Views: 124 Author: Site Editor Publish Time: 2022-03-29 Origin: Site
Pneumatic guided drives and slides are the workhorses of industrial automation. They are well-proven and can adapt to a growing range of applications in which adding guidance improves performance. They are cost-effective as well, with many variants and configuration options to assure great reliability and longevity.
A guided drive (left) includes guide rods and requires no assembly, but many guide units such as this FENG actuator and standard cylinder from Festo (right) do require assembly.
Drives and Slides
Unlike standard drives, pneumatic guided drives maintain complete stability and pneumatic guided slides provide greater stability and precision, all of which is critical in many pick-and-place functions. With both types of actuators, adding stabilization for the piston rod ensures better performance and a longer service life than the non-stabilized alternatives. The market for guided drives and slides is growing as more engineers learn it is easier and more convenient to buy a single product with linear movement and guidance rather than buying both functions separately.
Ina standard pneumatic drive, the piston rod creates linear motion and can freely rotate as it extends and retracts. In many industrial applications, that rotation is immaterial; but it is unwanted if the user needs stability, such as maintaining a stamping tool perfectly parallel to the item being stamped. Additionally, if the piston rod applies force on an object, the resistance it meets can create a lateral force or torque against the actuator assembly.
For example, if the actuator is positioning a circular saw cutting through wood, external forces on the actuator when the piston rod is extended can create deflections that cause an imperfect cut. This generates excessive wear on the saw and cylinder.

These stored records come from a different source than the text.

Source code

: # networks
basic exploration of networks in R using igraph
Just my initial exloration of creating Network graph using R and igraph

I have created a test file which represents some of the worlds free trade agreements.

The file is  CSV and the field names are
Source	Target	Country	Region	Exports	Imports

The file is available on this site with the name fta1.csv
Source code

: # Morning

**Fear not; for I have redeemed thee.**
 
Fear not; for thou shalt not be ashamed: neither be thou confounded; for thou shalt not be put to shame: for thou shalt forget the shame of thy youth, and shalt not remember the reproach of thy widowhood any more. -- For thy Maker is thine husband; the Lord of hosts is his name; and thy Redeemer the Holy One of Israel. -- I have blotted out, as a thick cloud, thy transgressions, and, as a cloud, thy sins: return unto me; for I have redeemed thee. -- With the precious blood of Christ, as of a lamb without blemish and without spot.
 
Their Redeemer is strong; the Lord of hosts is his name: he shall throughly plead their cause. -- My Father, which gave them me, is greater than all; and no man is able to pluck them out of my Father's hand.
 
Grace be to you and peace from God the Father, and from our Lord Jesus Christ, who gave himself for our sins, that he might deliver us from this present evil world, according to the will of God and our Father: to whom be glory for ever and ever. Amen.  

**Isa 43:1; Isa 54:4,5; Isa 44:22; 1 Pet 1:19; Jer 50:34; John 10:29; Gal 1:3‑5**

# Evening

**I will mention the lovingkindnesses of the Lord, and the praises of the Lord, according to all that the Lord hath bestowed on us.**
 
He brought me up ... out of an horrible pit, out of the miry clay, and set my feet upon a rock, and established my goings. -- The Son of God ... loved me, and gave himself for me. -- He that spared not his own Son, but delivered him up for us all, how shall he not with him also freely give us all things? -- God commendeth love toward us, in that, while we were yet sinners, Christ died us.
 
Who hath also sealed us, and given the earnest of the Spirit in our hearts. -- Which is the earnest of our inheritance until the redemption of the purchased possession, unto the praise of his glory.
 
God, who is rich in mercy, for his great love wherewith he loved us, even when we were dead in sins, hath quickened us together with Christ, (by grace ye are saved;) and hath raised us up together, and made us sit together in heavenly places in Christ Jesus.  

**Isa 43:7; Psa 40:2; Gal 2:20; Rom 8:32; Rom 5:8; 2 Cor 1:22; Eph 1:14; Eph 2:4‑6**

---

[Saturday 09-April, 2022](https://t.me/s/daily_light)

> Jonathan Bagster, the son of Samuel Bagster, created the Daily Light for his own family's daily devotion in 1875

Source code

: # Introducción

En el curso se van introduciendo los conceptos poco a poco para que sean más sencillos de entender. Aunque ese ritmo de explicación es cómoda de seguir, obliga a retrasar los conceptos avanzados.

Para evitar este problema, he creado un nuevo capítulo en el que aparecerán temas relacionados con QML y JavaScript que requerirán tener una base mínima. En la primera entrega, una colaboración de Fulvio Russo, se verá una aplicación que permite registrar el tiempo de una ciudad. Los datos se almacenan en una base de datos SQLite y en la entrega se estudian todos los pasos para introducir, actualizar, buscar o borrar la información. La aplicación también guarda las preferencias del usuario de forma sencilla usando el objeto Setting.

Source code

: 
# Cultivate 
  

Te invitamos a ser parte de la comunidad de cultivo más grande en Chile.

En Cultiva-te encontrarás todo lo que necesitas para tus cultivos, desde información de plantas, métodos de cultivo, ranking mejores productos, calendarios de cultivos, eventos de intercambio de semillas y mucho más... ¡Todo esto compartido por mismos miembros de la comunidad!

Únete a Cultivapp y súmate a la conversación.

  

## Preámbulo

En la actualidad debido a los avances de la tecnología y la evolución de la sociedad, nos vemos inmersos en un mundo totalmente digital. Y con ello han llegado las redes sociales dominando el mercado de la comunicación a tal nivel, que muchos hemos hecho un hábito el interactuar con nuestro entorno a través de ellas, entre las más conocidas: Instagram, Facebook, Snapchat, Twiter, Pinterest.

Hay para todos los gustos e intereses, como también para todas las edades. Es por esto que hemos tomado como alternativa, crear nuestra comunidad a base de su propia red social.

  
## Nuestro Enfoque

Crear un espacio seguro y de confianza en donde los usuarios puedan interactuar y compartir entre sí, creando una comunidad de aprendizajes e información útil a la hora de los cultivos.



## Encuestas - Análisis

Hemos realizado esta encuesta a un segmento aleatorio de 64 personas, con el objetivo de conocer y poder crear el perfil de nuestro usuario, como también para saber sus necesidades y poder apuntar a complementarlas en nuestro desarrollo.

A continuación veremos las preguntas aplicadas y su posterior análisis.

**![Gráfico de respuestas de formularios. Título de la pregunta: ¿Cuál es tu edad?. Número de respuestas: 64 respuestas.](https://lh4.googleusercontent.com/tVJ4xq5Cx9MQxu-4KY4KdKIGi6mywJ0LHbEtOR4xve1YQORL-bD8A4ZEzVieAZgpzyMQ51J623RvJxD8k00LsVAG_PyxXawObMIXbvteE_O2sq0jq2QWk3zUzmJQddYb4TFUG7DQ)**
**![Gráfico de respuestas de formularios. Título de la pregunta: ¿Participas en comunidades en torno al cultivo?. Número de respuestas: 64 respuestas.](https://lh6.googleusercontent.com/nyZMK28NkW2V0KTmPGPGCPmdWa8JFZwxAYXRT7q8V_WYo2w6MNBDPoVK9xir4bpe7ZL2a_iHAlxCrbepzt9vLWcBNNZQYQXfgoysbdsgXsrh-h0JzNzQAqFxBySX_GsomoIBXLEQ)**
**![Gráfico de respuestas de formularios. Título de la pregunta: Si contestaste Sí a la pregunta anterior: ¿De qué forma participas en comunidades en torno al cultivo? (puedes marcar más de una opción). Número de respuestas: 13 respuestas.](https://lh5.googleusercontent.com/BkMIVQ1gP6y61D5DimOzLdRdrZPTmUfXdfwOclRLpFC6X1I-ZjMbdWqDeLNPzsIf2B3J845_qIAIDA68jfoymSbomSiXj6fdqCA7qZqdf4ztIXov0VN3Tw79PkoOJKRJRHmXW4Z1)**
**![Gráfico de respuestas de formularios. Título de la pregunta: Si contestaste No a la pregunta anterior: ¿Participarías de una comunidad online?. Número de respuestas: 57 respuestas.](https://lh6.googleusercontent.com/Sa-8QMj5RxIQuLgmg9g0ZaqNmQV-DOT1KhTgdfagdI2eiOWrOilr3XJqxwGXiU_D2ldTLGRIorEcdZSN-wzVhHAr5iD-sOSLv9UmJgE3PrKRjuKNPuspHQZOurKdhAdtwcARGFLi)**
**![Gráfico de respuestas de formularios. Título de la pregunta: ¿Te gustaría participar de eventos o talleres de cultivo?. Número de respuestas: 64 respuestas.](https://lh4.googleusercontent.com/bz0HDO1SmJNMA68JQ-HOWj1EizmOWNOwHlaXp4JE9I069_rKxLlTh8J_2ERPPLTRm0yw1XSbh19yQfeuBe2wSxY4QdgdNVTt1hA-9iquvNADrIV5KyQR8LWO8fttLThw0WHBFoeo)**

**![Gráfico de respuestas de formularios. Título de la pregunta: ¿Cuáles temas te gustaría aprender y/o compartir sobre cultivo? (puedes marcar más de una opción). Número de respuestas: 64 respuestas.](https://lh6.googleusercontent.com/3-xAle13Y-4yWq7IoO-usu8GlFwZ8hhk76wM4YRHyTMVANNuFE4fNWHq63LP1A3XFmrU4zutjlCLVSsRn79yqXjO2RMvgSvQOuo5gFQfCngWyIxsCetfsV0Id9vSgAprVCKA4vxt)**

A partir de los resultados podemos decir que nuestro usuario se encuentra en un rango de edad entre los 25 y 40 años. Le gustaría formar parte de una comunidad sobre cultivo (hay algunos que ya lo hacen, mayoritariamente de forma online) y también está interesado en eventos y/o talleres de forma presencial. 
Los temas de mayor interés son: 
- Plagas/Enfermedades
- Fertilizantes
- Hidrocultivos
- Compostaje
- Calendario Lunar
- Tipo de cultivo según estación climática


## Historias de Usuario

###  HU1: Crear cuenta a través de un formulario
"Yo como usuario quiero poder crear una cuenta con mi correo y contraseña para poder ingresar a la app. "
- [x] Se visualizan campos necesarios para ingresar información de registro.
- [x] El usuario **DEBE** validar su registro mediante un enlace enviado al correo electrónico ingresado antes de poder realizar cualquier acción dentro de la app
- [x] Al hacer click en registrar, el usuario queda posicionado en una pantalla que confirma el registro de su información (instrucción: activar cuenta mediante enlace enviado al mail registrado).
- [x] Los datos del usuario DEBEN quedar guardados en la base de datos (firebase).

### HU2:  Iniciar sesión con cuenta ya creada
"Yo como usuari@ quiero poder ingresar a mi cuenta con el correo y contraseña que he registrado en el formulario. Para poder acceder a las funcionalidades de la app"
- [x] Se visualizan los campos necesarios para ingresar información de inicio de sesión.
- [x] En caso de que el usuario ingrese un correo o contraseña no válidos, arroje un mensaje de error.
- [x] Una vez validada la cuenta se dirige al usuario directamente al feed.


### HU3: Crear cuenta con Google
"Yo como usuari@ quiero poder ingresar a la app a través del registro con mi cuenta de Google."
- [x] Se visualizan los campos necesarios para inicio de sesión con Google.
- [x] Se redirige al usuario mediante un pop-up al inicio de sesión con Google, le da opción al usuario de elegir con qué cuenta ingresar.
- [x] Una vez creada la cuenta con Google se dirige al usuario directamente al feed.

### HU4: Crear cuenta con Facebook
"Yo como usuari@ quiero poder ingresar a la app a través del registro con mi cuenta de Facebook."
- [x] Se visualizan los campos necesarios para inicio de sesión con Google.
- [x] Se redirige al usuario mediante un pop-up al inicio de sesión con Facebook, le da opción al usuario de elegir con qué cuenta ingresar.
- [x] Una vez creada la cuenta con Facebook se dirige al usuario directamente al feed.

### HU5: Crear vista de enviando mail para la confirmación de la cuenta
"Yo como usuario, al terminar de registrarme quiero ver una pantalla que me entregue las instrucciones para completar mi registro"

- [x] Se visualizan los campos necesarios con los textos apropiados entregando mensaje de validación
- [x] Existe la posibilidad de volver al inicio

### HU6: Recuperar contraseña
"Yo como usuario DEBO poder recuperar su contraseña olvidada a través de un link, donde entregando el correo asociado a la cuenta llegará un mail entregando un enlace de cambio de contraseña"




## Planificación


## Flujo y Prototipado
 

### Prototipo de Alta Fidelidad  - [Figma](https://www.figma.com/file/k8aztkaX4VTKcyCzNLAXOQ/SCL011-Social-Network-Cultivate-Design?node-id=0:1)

Guided drives often perform one of three simple tasks: stopping, lifting or pushing.
Pneumatic guided drives have just one piston, with the piston’s stability guaranteed by two guide rods. These guide rods typically run on sets of bushings or ball bearings for stability. The guide rods and piston attach to a yoke that holds tooling, preventing the piston from twisting or turning if lateral force is applied for operational stability. These drives are found in applications involving lifting, pressing, pulling, pushing, clamping, stopping, restraining, holding, cutting and separating. They come in many sizes and variants, can hold almost any tooling, deliver stroke lengths up to 400 mm and can apply great force where required.
Guided slides excel in tasks where high levels of precision and repeatability are essential, such as in assembling electronics or small auto parts, in food and beverage handling, and in dispensing applications in other process sectors. Guided slides typically have single or dual piston rods and a guiding rail running on precision ball bearings in the slide housing for precise movement and repeatable accuracy, despite lateral loads and torques.
The slides provide the linear motion, whether fixed horizontally or vertically. They make excellent tools attached to a gantry, such as a dual axis (X, Z) multi-slide configurations and can be added to pick-and-place and piggyback configurations which have one slide mounted atop another for longer strokes with stops along the way, often without adapters.
In duplex applications, a compact mini-slide attached to a small mechanical gripper or a vacuum cup typically delivers a repeatable accuracy of 0.01 mm and linearity and parallelism within the 1/100 mm 0.01-mm range over millions of cycles.